If $f: X \rightarrow \mathbb{P}^n$ is a regular map and $U \subset X$ is constructible, then $f(U)$ is constructible.

Question

I'm reading "Algebraic Geometry: A First Course" by Joe Harris, and I find myself stuck on one part of his proof for the following theorem. I copied his proof below, and bolded the part that I'm stuck on.

Let $X \subset \mathbb{P}^m$ be a quasi-projective variety, $f: X \rightarrow \mathbb{P}^n$ a regular map, and $U \subset X$ any constructible set, then $f(U)$ is a constructible subset of $\mathbb{P}^n.$

Proof: The key step in the proof is to establish an a priori weaker claim: that the image $f(U)$ contains a nonempty open subset $V \subset \overline{f(U)}$ of the closure of $f(U).$ Given this, we set $U_1 = U \cap (X - f^{-1}(V))$ and observe that the theorem for $U$ follows from the theorem for $U_1.$ We then apply the claim to $U_1$ and define a closed subset $U_2 \subset U_1$ and so on; since the Zariski topology is Noetherian, a chain of strictly decreasing closed subsets of a constructible set is finite, and the result eventually follows.

I'm just not seeing what's going on right there.

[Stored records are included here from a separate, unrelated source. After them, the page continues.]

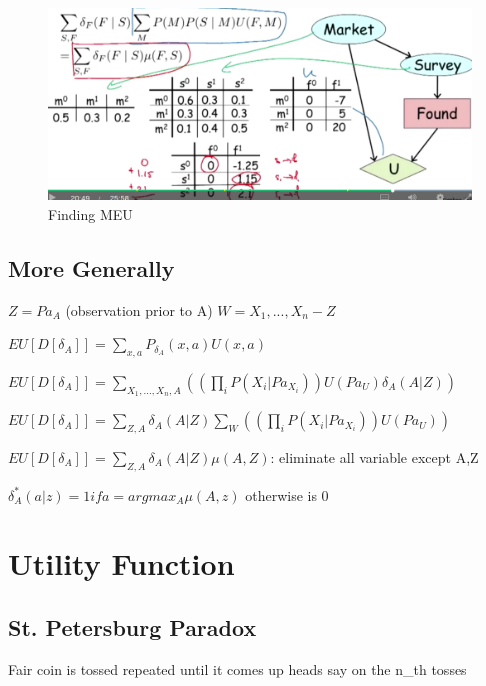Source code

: \documentclass{book}
\begin{document}
\begin{figure}[h]
\centering
\includegraphics[width=0.7\linewidth]{./figures/MEU}
\caption{Finding MEU}
\label{fig:MEU}
\end{figure}

\subsection{More Generally}

$Z = Pa_A$ (observation prior to A)
$W = {X_1,...,X_n} - Z$

$EU[D[\delta_A]] = \sum_{x,a} P_{\delta_A}(x,a) U(x,a)$ 

$EU[D[\delta_A]]= \sum_{X_1,...,X_n,A}((\prod_{i} P(X_i|Pa_{X_i}))U(Pa_U)\delta_A(A|Z))$

$EU[D[\delta_A]]= \sum_{Z,A} \delta_A(A|Z) \sum_{W}((\prod_i P(X_i|Pa_{X_i}))U(Pa_U))$

$EU[D[\delta_A]]= \sum_{Z,A} \delta_A(A|Z) \mu(A,Z) $: eliminate all variable except A,Z

$\delta_A^*(a|z) = 1 if a=argmax_A\mu(A,z)$ otherwise is 0


\section{Utility Function}
\subsection{St. Petersburg Paradox}

Fair coin is tossed repeated until it comes up heads say on the n_th tosses
 
 
\end{document}
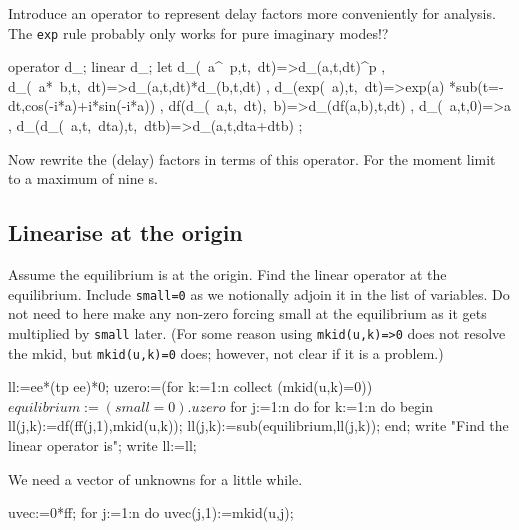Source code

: \documentclass[11pt,a5paper]{article}
\begin{document}
Introduce an operator to represent delay factors more
conveniently for analysis.  The \verb|exp| rule probably
only works for pure imaginary modes!?
\begin{reduce}
operator d_; linear d_;
let { d_(~a^~p,t,~dt)=>d_(a,t,dt)^p
    , d_(~a*~b,t,~dt)=>d_(a,t,dt)*d_(b,t,dt)
    , d_(exp(~a),t,~dt)=>exp(a)
        *sub(t=-dt,cos(-i*a)+i*sin(-i*a))
    , df(d_(~a,t,~dt),~b)=>d_(df(a,b),t,dt)
    , d_(~a,t,0)=>a
    , d_(d_(~a,t,~dta),t,~dtb)=>d_(a,t,dta+dtb)
    };
\end{reduce}

Now rewrite the (delay) factors in terms of this operator.
For the moment limit to a maximum of nine \ode{}s.


\subsection{Linearise at the origin}

Assume the equilibrium is at the origin. Find the linear
operator at the equilibrium.  Include \verb|small=0| as we
notionally adjoin it in the list of variables.  Do not need
to here make any non-zero forcing small at the equilibrium
as it gets multiplied by \verb|small| later.  (For some
reason using \verb|mkid(u,k)=>0| does not resolve the mkid,
but \verb|mkid(u,k)=0| does; however, not clear if it is a
problem.)
\begin{reduce}
ll:=ee*(tp ee)*0; %
uzero:=(for k:=1:n collect (mkid(u,k)=0))$
equilibrium:=(small=0).uzero$
for j:=1:n do for k:=1:n do begin 
  ll(j,k):=df(ff(j,1),mkid(u,k));
  ll(j,k):=sub(equilibrium,ll(j,k));
end;
write "Find the linear operator is";
write ll:=ll;
\end{reduce}

We need a vector of unknowns for a little while.
\begin{reduce}
uvec:=0*ff; %
for j:=1:n do uvec(j,1):=mkid(u,j);
\end{reduce}
\end{document}
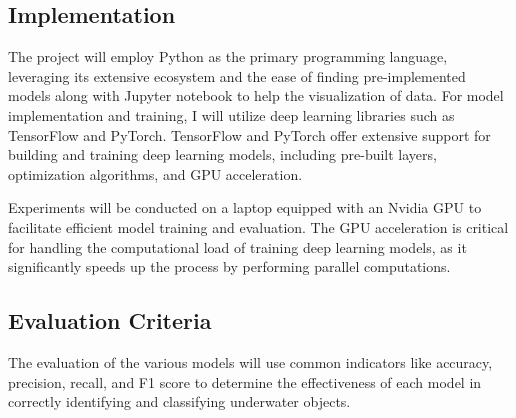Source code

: \subsection{Implementation}

The project will employ Python as the primary programming language,
leveraging its extensive ecosystem and the ease of finding pre-implemented
models along with Jupyter notebook to help the visualization of data.
For model implementation and training, I will utilize deep learning
libraries such as TensorFlow and PyTorch. TensorFlow and PyTorch offer extensive support for building and training deep learning models, including pre-built layers, optimization algorithms, and GPU acceleration.

Experiments will be conducted on a laptop equipped with an Nvidia GPU
to facilitate efficient model training and evaluation.
The GPU acceleration is critical for handling the computational load of training
deep learning models, as it significantly speeds up the process by performing parallel computations.

\subsection{Evaluation Criteria}

The evaluation of the various models will use common indicators like accuracy, precision,
recall, and F1 score to determine the effectiveness of each model in correctly
identifying and classifying underwater objects.

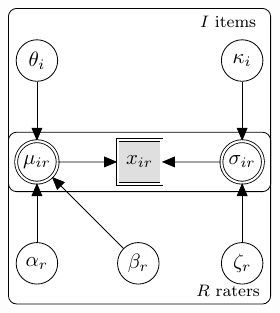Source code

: \documentclass[a4paper,11pt]{article}
\begin{document}

\begin{figure}[!ht]
		\centering
		\includegraphics[width=\textwidth, page=8]{graphicalmodels.pdf}

\end{figure}
\end{document}
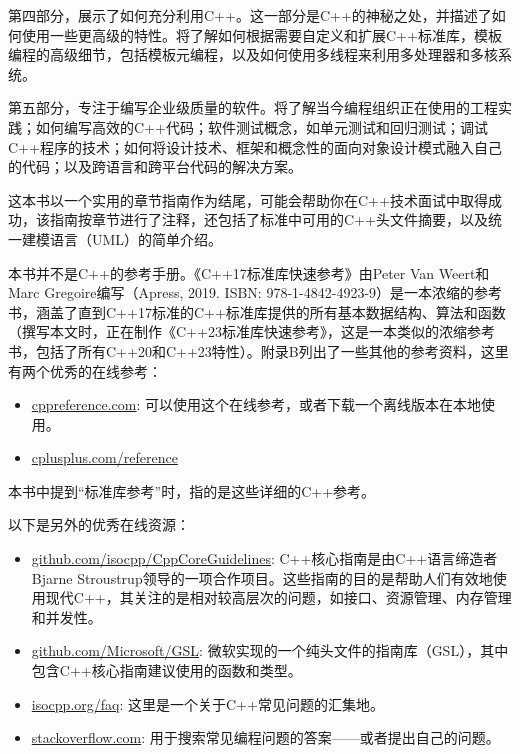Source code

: 第四部分，展示了如何充分利用C++。这一部分是C++的神秘之处，并描述了如何使用一些更高级的特性。将了解如何根据需要自定义和扩展C++标准库，模板编程的高级细节，包括模板元编程，以及如何使用多线程来利用多处理器和多核系统。

第五部分，专注于编写企业级质量的软件。将了解当今编程组织正在使用的工程实践；如何编写高效的C++代码；软件测试概念，如单元测试和回归测试；调试C++程序的技术；如何将设计技术、框架和概念性的面向对象设计模式融入自己的代码；以及跨语言和跨平台代码的解决方案。

这本书以一个实用的章节指南作为结尾，可能会帮助你在C++技术面试中取得成功，该指南按章节进行了注释，还包括了标准中可用的C++头文件摘要，以及统一建模语言（UML）的简单介绍。

本书并不是C++的参考手册。《C++17标准库快速参考》由Peter Van Weert和Marc Gregoire编写（Apress, 2019. ISBN: 978-1-4842-4923-9）是一本浓缩的参考书，涵盖了直到C++17标准的C++标准库提供的所有基本数据结构、算法和函数（撰写本文时，正在制作《C++23标准库快速参考》，这是一本类似的浓缩参考书，包括了所有C++20和C++23特性）。附录B列出了一些其他的参考资料，这里有两个优秀的在线参考：

\begin{itemize}
\item
\url{cppreference.com}: 可以使用这个在线参考，或者下载一个离线版本在本地使用。

\item
\url{cplusplus.com/reference}
\end{itemize}

本书中提到“标准库参考”时，指的是这些详细的C++参考。

以下是另外的优秀在线资源：

\begin{itemize}
\item
\url{github.com/isocpp/CppCoreGuidelines}: C++核心指南是由C++语言缔造者Bjarne Stroustrup领导的一项合作项目。这些指南的目的是帮助人们有效地使用现代C++，其关注的是相对较高层次的问题，如接口、资源管理、内存管理和并发性。

\item
\url{github.com/Microsoft/GSL}: 微软实现的一个纯头文件的指南库（GSL），其中包含C++核心指南建议使用的函数和类型。

\item
\url{isocpp.org/faq}: 这里是一个关于C++常见问题的汇集地。

\item
\url{stackoverflow.com}: 用于搜索常见编程问题的答案——或者提出自己的问题。
\end{itemize}

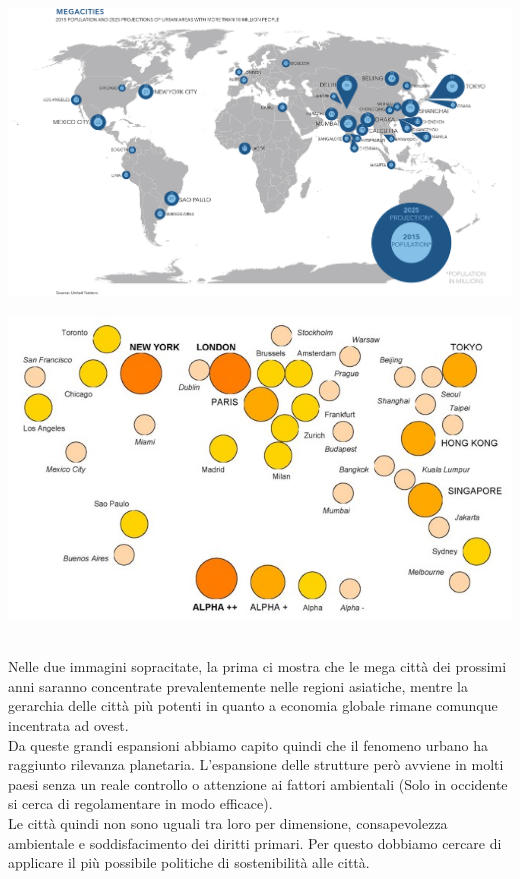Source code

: \documentclass[a4paper,12pt, oneside]{book}
\begin{document}
 \begin{center}
  \begin{minipage}{0.48\linewidth}
    \includegraphics[width=\linewidth]{"Immagini/Megacities"}
    \label{fig:megacities}
  \end{minipage}%
\hfill
  \begin{minipage}{0.46\linewidth}
    \includegraphics[width=\linewidth]{"Immagini/alpha2004c"}
    \label{fig:alphacities}
  \end{minipage}
\end{center}
\leavevmode\\
Nelle due immagini sopracitate, la prima ci mostra che le mega città dei prossimi anni saranno concentrate prevalentemente nelle regioni asiatiche, mentre la gerarchia delle città più potenti in quanto a economia globale rimane comunque incentrata ad ovest.\\
Da queste grandi espansioni abbiamo capito quindi che il fenomeno urbano ha raggiunto rilevanza planetaria. L'espansione delle strutture però avviene in molti paesi senza un reale controllo o attenzione ai fattori ambientali (Solo in occidente si cerca di regolamentare in modo efficace).\\
Le città quindi non sono uguali tra loro per dimensione, consapevolezza ambientale e soddisfacimento dei diritti primari. Per questo dobbiamo cercare di applicare il più possibile politiche di sostenibilità alle città.\\
\end{document}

Why would proving the theorem for $U_1$ imply that the theorem is true for $U?$ There are a few equivalent definitions for constructible, so it's probably just that I don't understand all of them well enough.

EDIT:

A constructible set $Z \subset \mathbb{P}^n$ may be defined to be a finite disjoint untion of locally closed subsets $U_i \subset \mathbb{P}^n,$ that is, a set expressible as $$Z = X_1 - (X_2 - (X_3 - \dots - X_n))\dots)$$ for $X_n \subset \dots \subset X_3 \subset X_2 \subset X_1$ a nested sequence of closed subsets of $\mathbb{P}^n.$ Equivalently, we may define the class of constructible subsets of $\mathbb{P}^n$ to be the smallest class including open subsets and closed under the operations of finite intersection and complementation.

Answer 1

Hint: the biggest thing to do here is to figure out what the relationship between $f(U)$ and $f(U_1)$ is. The rest of this will be spoiler-tagged so you can go through it at your own pace but still have access to a full solution.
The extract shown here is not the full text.